[WHAT IS BEING ASKED] Copy out exactly the lines below that run from the one holding "cxf-rt-frontend-simple-2.4.0.jar" to the one holding "- All jars within the CustomerServicePort.war", keeping both of those lines and no others.

⁂

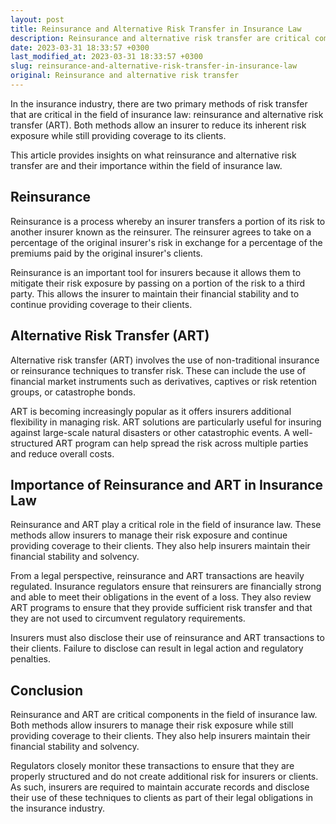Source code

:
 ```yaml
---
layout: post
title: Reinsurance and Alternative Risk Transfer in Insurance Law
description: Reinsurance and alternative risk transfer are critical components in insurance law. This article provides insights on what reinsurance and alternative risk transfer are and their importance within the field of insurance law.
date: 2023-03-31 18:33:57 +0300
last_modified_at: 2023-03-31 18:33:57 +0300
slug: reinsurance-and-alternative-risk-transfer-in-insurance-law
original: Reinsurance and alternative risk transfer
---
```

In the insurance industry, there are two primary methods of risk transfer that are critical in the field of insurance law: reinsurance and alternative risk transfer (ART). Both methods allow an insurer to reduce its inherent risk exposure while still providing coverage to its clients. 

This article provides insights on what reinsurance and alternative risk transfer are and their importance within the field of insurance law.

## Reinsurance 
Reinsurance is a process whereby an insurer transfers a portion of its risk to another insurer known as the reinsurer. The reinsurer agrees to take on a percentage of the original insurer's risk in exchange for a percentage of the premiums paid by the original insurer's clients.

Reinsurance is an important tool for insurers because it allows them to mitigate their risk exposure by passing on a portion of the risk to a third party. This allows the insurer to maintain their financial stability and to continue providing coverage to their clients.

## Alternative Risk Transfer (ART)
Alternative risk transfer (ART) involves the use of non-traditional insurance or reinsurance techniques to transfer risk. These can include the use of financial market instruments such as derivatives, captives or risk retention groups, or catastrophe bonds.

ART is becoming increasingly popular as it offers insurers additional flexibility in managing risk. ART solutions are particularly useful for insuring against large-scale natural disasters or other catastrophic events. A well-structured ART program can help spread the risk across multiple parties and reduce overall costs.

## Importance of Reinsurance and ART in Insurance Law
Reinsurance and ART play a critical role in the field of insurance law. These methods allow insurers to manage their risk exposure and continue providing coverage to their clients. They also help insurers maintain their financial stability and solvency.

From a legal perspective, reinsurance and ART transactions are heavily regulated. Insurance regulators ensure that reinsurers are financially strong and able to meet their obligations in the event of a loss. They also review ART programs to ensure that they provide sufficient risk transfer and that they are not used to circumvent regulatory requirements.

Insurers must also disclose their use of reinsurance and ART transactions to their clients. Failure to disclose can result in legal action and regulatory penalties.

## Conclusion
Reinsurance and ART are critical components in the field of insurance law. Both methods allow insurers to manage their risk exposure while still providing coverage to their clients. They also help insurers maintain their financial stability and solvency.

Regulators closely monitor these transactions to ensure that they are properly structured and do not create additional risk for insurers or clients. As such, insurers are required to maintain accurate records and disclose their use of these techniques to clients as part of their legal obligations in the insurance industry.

⁂

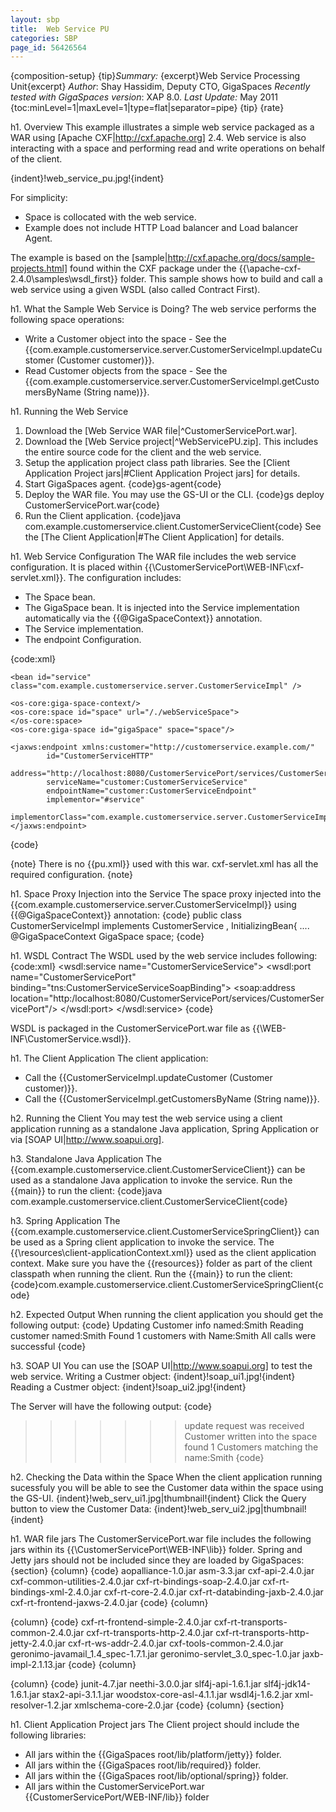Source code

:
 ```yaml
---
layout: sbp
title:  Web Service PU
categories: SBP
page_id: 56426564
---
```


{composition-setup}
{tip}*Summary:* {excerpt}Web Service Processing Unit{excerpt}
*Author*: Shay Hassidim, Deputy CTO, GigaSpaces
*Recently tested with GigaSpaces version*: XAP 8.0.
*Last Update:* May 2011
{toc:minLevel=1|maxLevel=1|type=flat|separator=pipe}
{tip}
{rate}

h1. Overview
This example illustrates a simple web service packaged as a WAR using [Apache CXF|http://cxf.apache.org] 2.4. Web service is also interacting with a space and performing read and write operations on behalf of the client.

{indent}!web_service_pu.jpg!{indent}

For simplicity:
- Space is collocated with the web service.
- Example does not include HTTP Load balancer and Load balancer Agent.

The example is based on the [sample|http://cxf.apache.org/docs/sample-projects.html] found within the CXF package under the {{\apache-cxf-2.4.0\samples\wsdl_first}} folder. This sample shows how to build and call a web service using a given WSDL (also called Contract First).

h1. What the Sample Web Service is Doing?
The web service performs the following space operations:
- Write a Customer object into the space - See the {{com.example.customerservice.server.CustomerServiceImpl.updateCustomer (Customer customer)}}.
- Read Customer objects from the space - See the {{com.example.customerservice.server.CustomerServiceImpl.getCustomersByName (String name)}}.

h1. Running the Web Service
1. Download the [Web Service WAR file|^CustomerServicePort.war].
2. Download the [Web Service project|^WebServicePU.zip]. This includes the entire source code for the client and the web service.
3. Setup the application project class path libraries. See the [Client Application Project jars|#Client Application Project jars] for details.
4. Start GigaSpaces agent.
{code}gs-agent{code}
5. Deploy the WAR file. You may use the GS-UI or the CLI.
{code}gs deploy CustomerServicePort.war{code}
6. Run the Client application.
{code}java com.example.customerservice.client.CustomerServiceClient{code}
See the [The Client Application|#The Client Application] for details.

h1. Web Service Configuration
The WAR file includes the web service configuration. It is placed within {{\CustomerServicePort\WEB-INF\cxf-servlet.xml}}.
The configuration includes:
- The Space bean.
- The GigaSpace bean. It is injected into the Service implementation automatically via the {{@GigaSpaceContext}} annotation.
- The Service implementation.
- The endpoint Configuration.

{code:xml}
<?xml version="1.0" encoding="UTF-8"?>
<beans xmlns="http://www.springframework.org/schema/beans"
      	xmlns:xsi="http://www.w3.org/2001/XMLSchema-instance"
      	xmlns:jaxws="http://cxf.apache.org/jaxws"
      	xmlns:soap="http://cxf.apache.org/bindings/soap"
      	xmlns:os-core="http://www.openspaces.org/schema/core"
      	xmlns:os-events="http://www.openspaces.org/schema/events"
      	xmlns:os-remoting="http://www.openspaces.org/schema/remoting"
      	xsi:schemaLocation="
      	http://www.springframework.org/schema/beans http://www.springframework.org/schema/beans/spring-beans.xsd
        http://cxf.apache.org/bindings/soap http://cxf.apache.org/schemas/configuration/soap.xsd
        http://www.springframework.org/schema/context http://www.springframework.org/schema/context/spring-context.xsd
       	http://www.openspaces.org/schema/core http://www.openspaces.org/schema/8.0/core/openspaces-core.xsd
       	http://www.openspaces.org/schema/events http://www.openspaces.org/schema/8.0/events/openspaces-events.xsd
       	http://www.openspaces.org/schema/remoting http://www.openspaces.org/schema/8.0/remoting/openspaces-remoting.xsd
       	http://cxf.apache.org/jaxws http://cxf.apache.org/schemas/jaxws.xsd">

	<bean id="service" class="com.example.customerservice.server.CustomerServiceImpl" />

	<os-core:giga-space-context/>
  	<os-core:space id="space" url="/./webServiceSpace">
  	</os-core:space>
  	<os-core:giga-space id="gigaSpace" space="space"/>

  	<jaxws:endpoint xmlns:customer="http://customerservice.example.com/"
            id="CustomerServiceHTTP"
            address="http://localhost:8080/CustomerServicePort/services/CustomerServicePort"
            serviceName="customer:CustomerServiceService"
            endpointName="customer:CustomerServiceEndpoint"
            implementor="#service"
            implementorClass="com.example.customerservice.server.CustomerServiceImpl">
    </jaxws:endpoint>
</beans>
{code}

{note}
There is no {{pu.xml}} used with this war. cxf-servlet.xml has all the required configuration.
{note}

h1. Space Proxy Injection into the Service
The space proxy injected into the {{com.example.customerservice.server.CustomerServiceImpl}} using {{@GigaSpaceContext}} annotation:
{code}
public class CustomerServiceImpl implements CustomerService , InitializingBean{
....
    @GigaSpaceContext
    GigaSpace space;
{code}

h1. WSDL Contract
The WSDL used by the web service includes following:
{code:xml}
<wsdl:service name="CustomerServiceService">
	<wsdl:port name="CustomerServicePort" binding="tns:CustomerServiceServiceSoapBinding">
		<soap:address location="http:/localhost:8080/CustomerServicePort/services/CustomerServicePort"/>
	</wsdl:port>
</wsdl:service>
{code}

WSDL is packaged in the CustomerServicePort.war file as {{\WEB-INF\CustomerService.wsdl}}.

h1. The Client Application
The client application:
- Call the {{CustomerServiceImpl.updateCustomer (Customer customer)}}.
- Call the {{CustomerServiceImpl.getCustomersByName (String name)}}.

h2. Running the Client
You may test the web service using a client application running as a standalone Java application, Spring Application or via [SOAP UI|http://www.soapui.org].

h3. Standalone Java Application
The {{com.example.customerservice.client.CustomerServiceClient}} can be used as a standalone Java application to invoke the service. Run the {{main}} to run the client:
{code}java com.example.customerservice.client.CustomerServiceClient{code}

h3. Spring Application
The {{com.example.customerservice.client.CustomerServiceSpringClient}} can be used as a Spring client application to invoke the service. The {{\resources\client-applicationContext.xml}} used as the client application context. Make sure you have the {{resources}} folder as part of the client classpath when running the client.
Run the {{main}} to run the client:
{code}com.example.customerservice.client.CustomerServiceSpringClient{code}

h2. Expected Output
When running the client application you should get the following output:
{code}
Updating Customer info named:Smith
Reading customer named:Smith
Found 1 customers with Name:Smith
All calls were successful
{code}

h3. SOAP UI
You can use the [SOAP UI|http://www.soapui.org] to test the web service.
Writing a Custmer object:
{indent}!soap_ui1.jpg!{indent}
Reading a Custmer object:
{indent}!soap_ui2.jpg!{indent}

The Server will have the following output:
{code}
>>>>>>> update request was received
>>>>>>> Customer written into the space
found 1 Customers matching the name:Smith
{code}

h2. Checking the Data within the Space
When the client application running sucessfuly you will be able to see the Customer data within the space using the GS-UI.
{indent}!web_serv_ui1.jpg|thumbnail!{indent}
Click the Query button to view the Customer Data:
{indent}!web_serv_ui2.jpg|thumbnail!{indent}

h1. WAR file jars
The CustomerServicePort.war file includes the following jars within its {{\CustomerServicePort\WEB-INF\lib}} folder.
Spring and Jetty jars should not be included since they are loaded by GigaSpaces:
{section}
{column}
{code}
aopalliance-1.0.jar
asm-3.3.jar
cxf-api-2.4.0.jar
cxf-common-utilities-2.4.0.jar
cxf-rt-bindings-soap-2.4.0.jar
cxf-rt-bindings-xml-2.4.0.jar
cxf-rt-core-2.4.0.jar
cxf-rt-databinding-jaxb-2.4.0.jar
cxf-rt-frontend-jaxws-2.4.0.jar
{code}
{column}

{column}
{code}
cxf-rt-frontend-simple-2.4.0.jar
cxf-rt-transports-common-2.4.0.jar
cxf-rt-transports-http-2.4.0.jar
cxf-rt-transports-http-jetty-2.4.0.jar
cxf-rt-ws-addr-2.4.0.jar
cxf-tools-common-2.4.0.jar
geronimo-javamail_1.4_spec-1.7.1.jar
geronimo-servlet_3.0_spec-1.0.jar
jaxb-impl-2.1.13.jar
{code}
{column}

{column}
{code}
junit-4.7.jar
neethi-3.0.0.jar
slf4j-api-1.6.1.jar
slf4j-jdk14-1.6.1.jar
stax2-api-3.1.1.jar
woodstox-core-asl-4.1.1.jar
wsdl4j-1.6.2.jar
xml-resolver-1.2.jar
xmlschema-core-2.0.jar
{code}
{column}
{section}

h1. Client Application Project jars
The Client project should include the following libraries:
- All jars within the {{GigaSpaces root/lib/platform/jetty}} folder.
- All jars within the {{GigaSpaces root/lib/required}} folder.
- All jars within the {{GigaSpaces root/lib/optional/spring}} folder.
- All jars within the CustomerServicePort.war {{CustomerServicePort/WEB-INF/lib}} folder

⁂

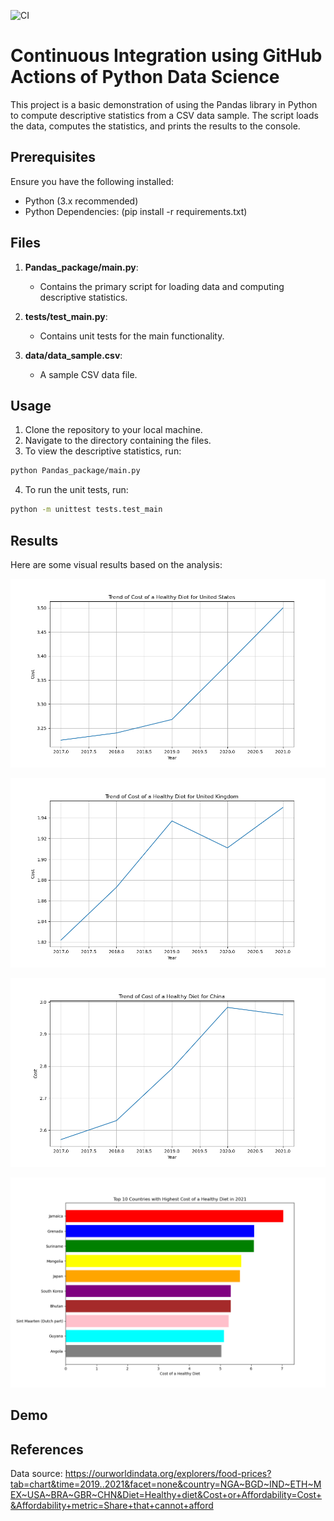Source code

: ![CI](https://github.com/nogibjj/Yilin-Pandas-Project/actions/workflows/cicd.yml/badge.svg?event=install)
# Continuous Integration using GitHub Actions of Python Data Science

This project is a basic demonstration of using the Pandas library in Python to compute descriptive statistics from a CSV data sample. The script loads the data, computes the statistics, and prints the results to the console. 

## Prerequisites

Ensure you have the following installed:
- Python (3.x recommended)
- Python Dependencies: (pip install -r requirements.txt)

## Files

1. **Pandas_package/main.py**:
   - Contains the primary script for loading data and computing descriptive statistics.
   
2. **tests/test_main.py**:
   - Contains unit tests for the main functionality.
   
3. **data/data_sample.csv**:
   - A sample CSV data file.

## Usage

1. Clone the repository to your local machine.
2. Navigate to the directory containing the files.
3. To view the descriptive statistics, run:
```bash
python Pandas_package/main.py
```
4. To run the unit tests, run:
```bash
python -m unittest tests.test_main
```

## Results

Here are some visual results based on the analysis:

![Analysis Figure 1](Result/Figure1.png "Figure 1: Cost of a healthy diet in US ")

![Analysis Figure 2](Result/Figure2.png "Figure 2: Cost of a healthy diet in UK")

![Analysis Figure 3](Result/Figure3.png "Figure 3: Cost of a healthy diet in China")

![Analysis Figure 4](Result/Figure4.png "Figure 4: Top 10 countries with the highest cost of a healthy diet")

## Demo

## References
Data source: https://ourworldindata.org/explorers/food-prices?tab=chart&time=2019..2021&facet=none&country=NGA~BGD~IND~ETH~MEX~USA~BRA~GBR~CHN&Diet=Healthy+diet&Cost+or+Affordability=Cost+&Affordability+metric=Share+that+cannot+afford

⁂

[RESULT FOR THIS EXERCISE]
cxf-rt-frontend-simple-2.4.0.jar
cxf-rt-transports-common-2.4.0.jar
cxf-rt-transports-http-2.4.0.jar
cxf-rt-transports-http-jetty-2.4.0.jar
cxf-rt-ws-addr-2.4.0.jar
cxf-tools-common-2.4.0.jar
geronimo-javamail_1.4_spec-1.7.1.jar
geronimo-servlet_3.0_spec-1.0.jar
jaxb-impl-2.1.13.jar
{code}
{column}

{column}
{code}
junit-4.7.jar
neethi-3.0.0.jar
slf4j-api-1.6.1.jar
slf4j-jdk14-1.6.1.jar
stax2-api-3.1.1.jar
woodstox-core-asl-4.1.1.jar
wsdl4j-1.6.2.jar
xml-resolver-1.2.jar
xmlschema-core-2.0.jar
{code}
{column}
{section}

h1. Client Application Project jars
The Client project should include the following libraries:
- All jars within the {{GigaSpaces root/lib/platform/jetty}} folder.
- All jars within the {{GigaSpaces root/lib/required}} folder.
- All jars within the {{GigaSpaces root/lib/optional/spring}} folder.
- All jars within the CustomerServicePort.war {{CustomerServicePort/WEB-INF/lib}} folder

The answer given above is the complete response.